Considering the current rate at which the world’s biggest automakers are electrifying their fleets, the database also said that Tesla is one of only two automakers that will meet the International Energy Agency (IEA)’s 1.5C trend for zero-emission vehicle production.

The IEA requires that 57.5% of all new vehicles sold by 2030 be zero-emission. Mercedes-Benz is the only other automaker poised to meet this goal right now.

Japanese automotive giant Toyota placed last in InfluenceMap‘s rankings. Toyota expects only 14% of the cars it produces to be all-electric by 2029, and the company was also found to be the worst offender in lobbying against climate policy.

Toyota last year said it would invest $70 billion USD in its transition to EVs by 2030. The automaker plans to launch 30 all-electric models with annual sales of 3.5 million units by 2030.

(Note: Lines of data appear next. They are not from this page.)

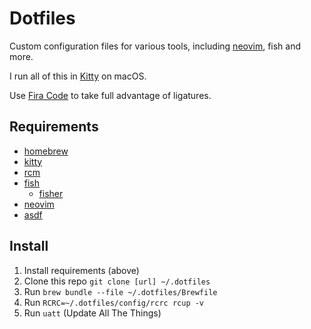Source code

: # Dotfiles

Custom configuration files for various tools, including
[neovim](https://neovim.io), fish and more.

I run all of this in [Kitty](https://github.com/kovidgoyal/kitty) on macOS.

Use [Fira Code](https://github.com/ryanoasis/nerd-fonts/tree/master/patched-fonts/FiraCode) to take full advantage of
ligatures.

## Requirements

- [homebrew](https://brew.sh)
- [kitty](https://github.com/kovidgoyal/kitty)
- [rcm](https://github.com/thoughtbot/rcm)
- [fish](https://fishshell.com)
  - [fisher](https://github.com/jorgebucaran/fisher)
- [neovim](https://neovim.io)
- [asdf](https://github.com/asdf-vm/asdf)

## Install

1. Install requirements (above)
2. Clone this repo `git clone [url] ~/.dotfiles`
3. Run `brew bundle --file ~/.dotfiles/Brewfile`
4. Run `RCRC=~/.dotfiles/config/rcrc rcup -v`
5. Run `uatt` (Update All The Things)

InfluenceMap‘s analysis indicates that the automotive industry as a whole is not switching to EVs nearly as quickly as it needs to in order to achieve global climate targets. What’s more, there are also significant regional differences in EV production forecasts.

Tesla was assigned a ‘B’ letter grade for its overall performance in climate policy engagement, the highest of the 12 global automakers evaluated.

Many of the other carmakers exhibited higher engagement intensity than Tesla but had lower letter grades for performance, indicating that much of the automotive industry is actively lobbying against global climate policy.

The IEA said last year that electric cars, buses, vans, and heavy-duty trucks could achieve sales of 145 million units globally by 2030.

It was reported earlier Tesla was removed from the S&P 500 ESG index, but oil and gas producer Exxon remains. Elon Musk criticized the decision, calling the index a “sham”.